When I was married, I was fully on a conveyer belt to what I thought was the life I wanted, or the life I was supposed to have. Once the marriage was over, and I embraced my freedom, I spent a lot of time rediscovering myself and life became something utterly different.
Popular advice I heard pre-divorce, by many friends and loved ones sounded something like this:
- “Be sure to take good care of yourself”
- “Be patient with yourself” and
- “Give yourself time to process and mourn the loss of this part of your life.”
And, honestly, I have been good and patient and selfish when I can. Sometimes life allows for it, and other times it is not an option. On my more trying days, I find myself saying: “I need a clone. I need two of me.” Well, be careful what you wish for, Ang! Because, in reality, there are, in fact, two of me: there’s “mommy” and there’s “me” — and neither would survive without the other.
So, my home life is a bit hectic as a single mommy. Mornings are sheer chaos prepping both my kids for school and myself for work. But, once I kiss those soft little faces and send them on their way, I transition to “me” for the day. I walk to town, grab a coffee at Starbucks and hop on the train to the city — it’s as if I am embarking on a new adventure every day. And you know what? It never gets old. It gets cold (like really snowy, slushy and freezing in the winter!!), but it never gets old. I love my time as “me.”
Heading to work makes “me” feel alive, connected and purposeful in a very self-serving way.
While doing “mommy” work yields an entirely different feeling of purpose, and is less self-serving and more in service in of my children. Taking care of them fuels my heart and my gratitude for the gift that they are.

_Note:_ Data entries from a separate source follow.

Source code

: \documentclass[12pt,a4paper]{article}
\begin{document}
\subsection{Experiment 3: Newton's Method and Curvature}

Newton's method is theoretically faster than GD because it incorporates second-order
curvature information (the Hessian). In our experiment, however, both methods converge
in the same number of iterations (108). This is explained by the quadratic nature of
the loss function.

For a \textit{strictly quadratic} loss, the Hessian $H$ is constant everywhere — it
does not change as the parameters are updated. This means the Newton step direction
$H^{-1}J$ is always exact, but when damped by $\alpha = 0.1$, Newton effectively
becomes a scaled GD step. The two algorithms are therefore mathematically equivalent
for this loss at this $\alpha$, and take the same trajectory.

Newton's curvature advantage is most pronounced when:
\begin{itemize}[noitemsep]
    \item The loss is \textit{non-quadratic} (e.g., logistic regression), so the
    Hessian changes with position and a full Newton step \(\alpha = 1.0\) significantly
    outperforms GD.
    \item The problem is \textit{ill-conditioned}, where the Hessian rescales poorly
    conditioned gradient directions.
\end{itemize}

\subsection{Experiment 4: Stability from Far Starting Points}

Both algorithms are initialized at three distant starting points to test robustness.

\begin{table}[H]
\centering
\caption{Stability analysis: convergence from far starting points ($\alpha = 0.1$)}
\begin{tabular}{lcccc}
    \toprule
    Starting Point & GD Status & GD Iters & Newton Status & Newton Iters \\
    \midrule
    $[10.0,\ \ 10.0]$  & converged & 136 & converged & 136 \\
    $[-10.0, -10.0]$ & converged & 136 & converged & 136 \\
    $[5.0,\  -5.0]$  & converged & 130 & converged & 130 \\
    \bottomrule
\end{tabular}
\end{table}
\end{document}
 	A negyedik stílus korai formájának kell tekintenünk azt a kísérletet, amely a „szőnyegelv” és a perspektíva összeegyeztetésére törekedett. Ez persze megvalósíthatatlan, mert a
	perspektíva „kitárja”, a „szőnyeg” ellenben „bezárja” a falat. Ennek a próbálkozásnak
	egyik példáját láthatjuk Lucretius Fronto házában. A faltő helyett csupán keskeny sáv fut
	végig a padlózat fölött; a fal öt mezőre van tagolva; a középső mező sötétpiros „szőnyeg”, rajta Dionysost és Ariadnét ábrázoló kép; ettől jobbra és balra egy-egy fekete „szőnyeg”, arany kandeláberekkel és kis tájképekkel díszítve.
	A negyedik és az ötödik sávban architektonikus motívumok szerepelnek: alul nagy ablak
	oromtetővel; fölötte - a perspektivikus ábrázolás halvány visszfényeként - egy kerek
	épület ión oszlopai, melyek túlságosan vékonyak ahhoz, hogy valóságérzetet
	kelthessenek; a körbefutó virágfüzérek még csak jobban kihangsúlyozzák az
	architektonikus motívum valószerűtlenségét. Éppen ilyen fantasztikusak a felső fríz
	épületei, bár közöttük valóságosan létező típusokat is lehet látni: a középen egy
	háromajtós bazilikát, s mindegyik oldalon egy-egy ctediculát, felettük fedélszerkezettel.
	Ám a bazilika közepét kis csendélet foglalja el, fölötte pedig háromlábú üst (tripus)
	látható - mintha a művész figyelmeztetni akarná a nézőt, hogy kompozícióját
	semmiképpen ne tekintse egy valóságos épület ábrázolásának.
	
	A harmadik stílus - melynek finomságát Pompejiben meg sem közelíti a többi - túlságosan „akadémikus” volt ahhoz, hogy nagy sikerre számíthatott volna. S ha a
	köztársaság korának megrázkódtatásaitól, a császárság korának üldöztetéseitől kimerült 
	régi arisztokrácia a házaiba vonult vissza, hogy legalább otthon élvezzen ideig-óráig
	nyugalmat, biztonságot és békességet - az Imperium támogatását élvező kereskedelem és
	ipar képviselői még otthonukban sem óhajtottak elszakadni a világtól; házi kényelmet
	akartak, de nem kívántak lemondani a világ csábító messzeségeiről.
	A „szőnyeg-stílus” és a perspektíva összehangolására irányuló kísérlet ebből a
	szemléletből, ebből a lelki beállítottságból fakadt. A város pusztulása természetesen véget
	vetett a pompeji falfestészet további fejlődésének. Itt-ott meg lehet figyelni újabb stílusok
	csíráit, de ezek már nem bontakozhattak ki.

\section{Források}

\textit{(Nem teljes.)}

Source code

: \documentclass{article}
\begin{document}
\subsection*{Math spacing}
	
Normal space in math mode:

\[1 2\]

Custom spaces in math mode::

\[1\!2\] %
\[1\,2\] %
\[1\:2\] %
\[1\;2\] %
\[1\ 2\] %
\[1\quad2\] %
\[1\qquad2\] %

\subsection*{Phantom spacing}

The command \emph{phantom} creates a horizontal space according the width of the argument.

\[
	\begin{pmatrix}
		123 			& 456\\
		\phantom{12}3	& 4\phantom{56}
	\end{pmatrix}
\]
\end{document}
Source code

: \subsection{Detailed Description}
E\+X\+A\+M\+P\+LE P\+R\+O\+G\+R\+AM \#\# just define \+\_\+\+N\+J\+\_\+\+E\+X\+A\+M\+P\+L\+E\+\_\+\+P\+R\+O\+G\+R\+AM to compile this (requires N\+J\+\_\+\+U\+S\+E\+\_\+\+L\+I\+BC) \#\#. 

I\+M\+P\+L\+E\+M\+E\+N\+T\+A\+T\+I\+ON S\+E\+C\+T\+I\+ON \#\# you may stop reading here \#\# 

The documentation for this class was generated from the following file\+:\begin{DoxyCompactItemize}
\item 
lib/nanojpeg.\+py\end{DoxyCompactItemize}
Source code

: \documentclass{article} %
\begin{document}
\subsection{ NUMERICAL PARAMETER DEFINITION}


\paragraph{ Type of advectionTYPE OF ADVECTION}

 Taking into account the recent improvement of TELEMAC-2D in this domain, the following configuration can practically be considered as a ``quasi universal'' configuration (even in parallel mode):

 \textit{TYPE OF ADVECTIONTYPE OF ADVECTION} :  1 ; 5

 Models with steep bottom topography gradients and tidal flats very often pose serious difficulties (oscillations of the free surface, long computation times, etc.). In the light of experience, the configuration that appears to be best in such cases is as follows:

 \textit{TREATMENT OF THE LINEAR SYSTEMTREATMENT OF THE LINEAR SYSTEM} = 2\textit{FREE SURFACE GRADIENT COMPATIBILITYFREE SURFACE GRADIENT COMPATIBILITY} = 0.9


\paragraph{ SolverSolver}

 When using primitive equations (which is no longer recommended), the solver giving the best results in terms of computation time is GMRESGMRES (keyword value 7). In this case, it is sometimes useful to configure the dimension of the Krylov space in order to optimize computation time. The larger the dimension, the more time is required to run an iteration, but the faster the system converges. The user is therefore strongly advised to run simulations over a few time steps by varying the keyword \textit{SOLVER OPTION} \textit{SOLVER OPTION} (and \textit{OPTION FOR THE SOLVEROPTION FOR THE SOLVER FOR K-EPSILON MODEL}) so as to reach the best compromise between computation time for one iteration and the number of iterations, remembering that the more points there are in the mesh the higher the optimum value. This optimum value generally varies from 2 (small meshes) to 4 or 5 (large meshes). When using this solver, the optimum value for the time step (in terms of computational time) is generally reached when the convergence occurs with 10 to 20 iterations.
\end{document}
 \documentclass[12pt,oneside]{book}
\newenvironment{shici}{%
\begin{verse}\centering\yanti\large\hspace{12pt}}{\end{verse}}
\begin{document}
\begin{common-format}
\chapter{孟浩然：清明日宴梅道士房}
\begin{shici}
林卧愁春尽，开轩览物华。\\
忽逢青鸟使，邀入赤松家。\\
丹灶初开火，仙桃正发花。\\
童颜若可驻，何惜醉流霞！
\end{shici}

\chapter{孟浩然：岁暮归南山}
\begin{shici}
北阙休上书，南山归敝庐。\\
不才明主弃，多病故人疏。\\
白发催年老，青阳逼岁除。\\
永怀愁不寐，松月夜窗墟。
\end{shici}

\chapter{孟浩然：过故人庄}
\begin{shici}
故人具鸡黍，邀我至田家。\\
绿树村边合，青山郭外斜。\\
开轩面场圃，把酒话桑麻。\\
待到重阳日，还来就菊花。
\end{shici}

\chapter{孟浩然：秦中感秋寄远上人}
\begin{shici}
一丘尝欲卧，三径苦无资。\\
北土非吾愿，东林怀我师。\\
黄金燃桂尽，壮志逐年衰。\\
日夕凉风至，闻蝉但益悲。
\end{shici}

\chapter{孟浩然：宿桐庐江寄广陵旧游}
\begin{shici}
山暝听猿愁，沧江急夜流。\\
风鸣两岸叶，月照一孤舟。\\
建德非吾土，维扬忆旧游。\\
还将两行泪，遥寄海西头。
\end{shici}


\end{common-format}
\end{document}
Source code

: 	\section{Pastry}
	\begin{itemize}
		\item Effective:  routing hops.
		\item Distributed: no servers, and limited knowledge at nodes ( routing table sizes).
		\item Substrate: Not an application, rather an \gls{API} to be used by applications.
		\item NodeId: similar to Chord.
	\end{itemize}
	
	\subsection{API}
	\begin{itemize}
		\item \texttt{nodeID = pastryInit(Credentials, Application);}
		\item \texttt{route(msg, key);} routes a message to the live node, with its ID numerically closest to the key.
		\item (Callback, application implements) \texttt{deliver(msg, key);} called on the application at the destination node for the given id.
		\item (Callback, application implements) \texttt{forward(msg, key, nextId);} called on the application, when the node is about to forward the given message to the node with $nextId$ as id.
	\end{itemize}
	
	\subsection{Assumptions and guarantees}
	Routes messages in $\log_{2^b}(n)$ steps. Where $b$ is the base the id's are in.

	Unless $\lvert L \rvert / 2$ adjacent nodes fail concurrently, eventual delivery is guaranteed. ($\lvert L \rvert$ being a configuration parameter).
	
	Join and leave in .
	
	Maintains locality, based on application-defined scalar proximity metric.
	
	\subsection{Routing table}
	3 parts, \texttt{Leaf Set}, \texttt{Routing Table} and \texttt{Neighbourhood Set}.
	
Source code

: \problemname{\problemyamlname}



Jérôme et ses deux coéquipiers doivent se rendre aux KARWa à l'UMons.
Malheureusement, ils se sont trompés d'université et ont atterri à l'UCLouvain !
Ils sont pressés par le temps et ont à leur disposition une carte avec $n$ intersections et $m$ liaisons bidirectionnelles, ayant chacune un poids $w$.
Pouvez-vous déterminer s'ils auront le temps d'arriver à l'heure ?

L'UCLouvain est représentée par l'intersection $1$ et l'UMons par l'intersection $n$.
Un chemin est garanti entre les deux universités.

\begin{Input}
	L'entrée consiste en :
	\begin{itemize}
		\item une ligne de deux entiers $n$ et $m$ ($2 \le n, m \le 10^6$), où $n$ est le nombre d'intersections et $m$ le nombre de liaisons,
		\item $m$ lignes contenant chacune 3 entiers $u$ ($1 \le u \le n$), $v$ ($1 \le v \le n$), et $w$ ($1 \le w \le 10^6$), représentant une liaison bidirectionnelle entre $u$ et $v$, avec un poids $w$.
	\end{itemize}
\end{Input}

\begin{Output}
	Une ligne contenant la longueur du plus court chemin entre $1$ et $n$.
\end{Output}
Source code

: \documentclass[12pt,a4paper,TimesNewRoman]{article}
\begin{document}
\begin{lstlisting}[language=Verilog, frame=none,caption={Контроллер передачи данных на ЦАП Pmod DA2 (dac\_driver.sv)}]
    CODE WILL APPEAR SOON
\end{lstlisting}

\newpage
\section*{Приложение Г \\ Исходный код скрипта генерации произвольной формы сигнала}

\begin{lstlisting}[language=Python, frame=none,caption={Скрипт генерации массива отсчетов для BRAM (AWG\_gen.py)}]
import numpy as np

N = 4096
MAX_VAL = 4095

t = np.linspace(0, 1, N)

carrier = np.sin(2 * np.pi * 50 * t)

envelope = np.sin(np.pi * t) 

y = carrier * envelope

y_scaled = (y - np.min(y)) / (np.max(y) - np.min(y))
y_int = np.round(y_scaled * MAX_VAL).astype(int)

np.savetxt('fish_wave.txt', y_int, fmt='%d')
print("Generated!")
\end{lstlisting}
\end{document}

Being a mommy is a celebration of strength.
Being me is a source of empowerment.
Pursuing my career inspires “me” as an individual — the woman that’s exists when I am not “so-and-so’s mom.”
And, just as I love being a mommy, I equally LOVE me.
That girl is determined. Less inhibited. A bold thinker. She opens her mouth to speak up more than she ever has and I am so grateful for her presence.
She is fire on the dullest days and she keeps “mommy” happy and energetic and full of optimism. With her, life is vibrant, without her… well, let’s hope that no matter what life brings, I never have to be without her again.